Well.....I've emailed Susan to see if/when she'll be getting more. I figure I have enough soap to last 6-8 weeks. Although I'll probably run out before my next batch is complete cured.

A lot of people ask, "What's everyone's favorite." And I oblige and tell them LS so they buy it. I'm going to start saying something else! :LOL


----------



## Sheryl (Oct 27, 2007)

This inquiring mind would like to know also. I have some Love Spell that I have already used, and it came from RA, and I was wondering where or to get more that smelled so good. So fess up soap makers where's the best place to get it :biggrin

Sheryl


----------



## Kalne (Oct 25, 2007)

Has anyone tried any FOs from Nu-Scents? The price is certainly right. I've emailed them to see if they know how they work in CP soap making.


----------



## Ravens Haven (Oct 26, 2007)

www.common-scents.com


----------



## Kalne (Oct 25, 2007)

okay.....it's the-common-scents.com Thanks! SO have you used theirs? Is it as good as RAs? Price looks good.


----------



## Ravens Haven (Oct 26, 2007)

I don't know if it is as good as RA but it sure is lovely.

Autumn


----------



## Kalne (Oct 25, 2007)

Thanks! If I don't hear back from Susan within a couple days I'll order there.


----------



## Becky-DixieDoesAlpines (Oct 26, 2007)

I hate Lovespell so much I stopped carrying it. BUT lovespell-lovers liked the one I used, from Candle Science.
Becky


----------



## SherrieC (Oct 26, 2007)

Becky you and me both, I'm allergic to the darn stuff, but I am stuck with it for now cause it's so popular


----------



## Guest (Aug 6, 2008)

I love Love Spell and it is one of my best sellers. I wear it everyday... it is my signature scent. 

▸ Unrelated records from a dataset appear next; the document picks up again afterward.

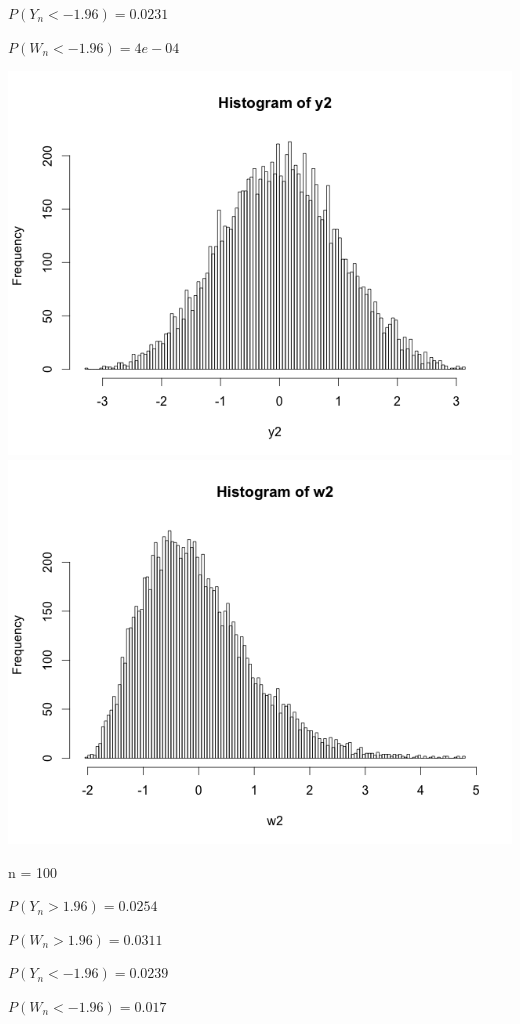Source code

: \documentclass[12pt]{article}
\begin{document}
\begin{list}{()~}{}
$P(Y_n < -1.96) = 0.0231$

$P(W_n < -1.96) = 4e-04$ 

\includegraphics[width=1\textwidth]{Rplot02.png}
\includegraphics[width=1\textwidth]{Rplot06.png}

n = 100

$P(Y_n > 1.96) = 0.0254$

$P(W_n > 1.96) = 0.0311$

$P(Y_n < -1.96) = 0.0239$

$P(W_n < -1.96) = 0.017$ 


\end{list}
\end{document}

However, the one from Candle Science is terrible (sorry Becky!) and really not much like the original so I don't recommend that one. There are several good ones out there - RA, Susan, etc.

Sara


----------



## Becky-DixieDoesAlpines (Oct 26, 2007)

no offense taken. I am no expert as I have not yet smelled one I liked.
Becky


----------



## SherrieC (Oct 26, 2007)

I see a lot of people everyweek and 95% of the people love it love it love it. We must fall in the other 5% : )


----------



## Kalne (Oct 25, 2007)

Count me in that 5% too. I don't get the appeal.


----------



## Guest (Aug 8, 2008)

To those of you who dislike Love Spell... have any of you actually smelled the real Victoria Secret Love Spell? I'm guessing no and the reason you don't like it much is because the version you are smelling isn't a good dupe.

Just like Pink Sugar. Most people use Pink Sugar dupes that are nothing like the real thing. Try the perfume and you'll see it's nothing like the cheap smelling, cotton candyish FO most use in soap and lotion!

Sara


----------



## Kalne (Oct 25, 2007)

No.....I can't bring myself to walk into a VS store. LOL Actually, I only get to a mall about once a year, around xmas. But I have heard from other soapers that RAs is a very good copy so I take their word for it.


----------



## Sheryl (Oct 27, 2007)

I thought RA was out of business. Am I misinformed???

Sheryl


----------



## Kalne (Oct 25, 2007)

Hmmm, last I heard they had changed their ordering to where you had to order larger amounts to buy from them. But now I just tried their site and got sent somewhere else so I don't know. The stuff I have of theirs I bought last year. I have several of theirs I'll have to find a new source for. :/


----------



## NubianSoaps.com (Oct 26, 2007)

They sold out, the new company yes you do have to order 10 pounds??? at a time, and the prices are more than RA always was, but I am also hearing their fragrances are better. Vicki


----------



## Sheryl (Oct 27, 2007)

:tapfoot okay, so what's the name of the new company :biggrin

TIA

Sheryl


----------



## NubianSoaps.com (Oct 26, 2007)

http://www.trilogyfragrances.com/


----------



## Sheryl (Oct 27, 2007)

:cool Thanks I'll go check them out.

Sheryl


----------



## Sheryl (Oct 27, 2007)

Darn the web site is under construction  Oh well. Went to Tony's the other day, his is changed too. He sold out to someone else.

Sheryl


----------



## SherrieC (Oct 26, 2007)

well I'm allergic to most perfumes, can't wear em, gave up long ago. I have no need of them. daycare? bus? Barn? garden? soap booth surrounded by fragrance? feed store? walmart? Anyhow where do they sell VS perfumes?


----------



## Kalne (Oct 25, 2007)

Lillian just posted that Trilogy did buy out RA and their minimum is only 5#. Don't know what the prices are though.


----------



## NubianSoaps.com (Oct 26, 2007)

Try being 50 a size 18 and in the mall heading to Victoria's Secret to sniff their newest perfumes  They don't even make a bra to fit me and everyone who knows me knows I aint wearing a thong  about the only panties they sell. So I usually will buy a tiny bottle of something I have to have. With so many notes of grapefruit in the Love Spell, I bet you could get a really close dupe on your own with pink grapefruit and the tinest amount of Pink sugar. Also Yuzu. Vicki


----------



## Kalne (Oct 25, 2007)

LOL Vicki! Except for the bra size I'm in the same category.


----------